WORK TO COMPLETE: Could you copy every line from the material below in which "timeline" appears?

PROVIDED RECORDS:
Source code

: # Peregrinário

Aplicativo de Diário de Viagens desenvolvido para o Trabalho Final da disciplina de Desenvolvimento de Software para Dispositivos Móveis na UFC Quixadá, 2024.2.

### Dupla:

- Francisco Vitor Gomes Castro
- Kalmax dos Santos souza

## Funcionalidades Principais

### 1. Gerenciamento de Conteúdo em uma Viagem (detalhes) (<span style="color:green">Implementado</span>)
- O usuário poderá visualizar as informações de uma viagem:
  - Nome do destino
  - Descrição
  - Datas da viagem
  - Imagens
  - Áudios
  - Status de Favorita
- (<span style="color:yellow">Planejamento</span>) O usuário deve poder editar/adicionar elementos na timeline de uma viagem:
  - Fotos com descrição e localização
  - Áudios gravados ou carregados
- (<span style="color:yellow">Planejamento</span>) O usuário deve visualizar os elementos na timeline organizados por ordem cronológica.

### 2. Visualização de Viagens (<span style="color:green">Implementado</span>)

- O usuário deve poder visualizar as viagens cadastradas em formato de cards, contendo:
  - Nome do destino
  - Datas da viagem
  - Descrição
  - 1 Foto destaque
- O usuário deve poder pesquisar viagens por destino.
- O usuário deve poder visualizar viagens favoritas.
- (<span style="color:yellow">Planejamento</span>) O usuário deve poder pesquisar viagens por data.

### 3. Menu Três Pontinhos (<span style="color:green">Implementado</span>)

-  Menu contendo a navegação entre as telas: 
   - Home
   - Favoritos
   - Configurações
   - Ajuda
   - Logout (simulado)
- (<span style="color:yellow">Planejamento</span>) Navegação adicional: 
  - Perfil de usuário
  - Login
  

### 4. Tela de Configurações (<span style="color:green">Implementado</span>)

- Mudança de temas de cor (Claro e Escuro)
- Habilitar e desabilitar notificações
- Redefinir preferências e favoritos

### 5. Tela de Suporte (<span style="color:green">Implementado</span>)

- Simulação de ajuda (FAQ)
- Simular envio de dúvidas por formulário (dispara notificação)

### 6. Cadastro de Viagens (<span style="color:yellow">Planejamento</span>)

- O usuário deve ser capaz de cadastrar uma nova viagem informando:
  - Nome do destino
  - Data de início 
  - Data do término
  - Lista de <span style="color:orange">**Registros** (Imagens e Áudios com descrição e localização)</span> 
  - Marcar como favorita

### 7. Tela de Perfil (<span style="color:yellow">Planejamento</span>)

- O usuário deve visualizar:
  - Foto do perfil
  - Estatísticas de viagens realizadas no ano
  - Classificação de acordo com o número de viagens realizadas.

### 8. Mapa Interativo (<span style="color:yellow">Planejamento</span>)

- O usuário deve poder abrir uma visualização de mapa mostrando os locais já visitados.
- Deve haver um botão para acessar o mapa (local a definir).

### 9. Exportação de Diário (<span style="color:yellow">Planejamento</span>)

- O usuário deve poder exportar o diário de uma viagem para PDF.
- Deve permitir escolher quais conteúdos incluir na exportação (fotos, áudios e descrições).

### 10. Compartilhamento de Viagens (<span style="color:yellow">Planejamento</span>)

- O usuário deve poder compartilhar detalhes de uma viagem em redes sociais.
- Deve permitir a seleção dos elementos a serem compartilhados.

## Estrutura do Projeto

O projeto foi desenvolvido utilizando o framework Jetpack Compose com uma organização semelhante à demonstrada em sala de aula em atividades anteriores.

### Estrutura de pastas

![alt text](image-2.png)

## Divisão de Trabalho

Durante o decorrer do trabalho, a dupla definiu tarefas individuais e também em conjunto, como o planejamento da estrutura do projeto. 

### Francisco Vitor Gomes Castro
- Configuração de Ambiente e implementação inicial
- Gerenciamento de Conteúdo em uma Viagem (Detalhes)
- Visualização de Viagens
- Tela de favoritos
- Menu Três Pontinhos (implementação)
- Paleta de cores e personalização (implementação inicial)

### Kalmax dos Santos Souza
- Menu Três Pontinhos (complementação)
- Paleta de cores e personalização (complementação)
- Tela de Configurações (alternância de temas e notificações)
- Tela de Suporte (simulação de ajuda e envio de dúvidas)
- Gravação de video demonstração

TASK SOLUTION:
- (<span style="color:yellow">Planejamento</span>) O usuário deve poder editar/adicionar elementos na timeline de uma viagem:
- (<span style="color:yellow">Planejamento</span>) O usuário deve visualizar os elementos na timeline organizados por ordem cronológica.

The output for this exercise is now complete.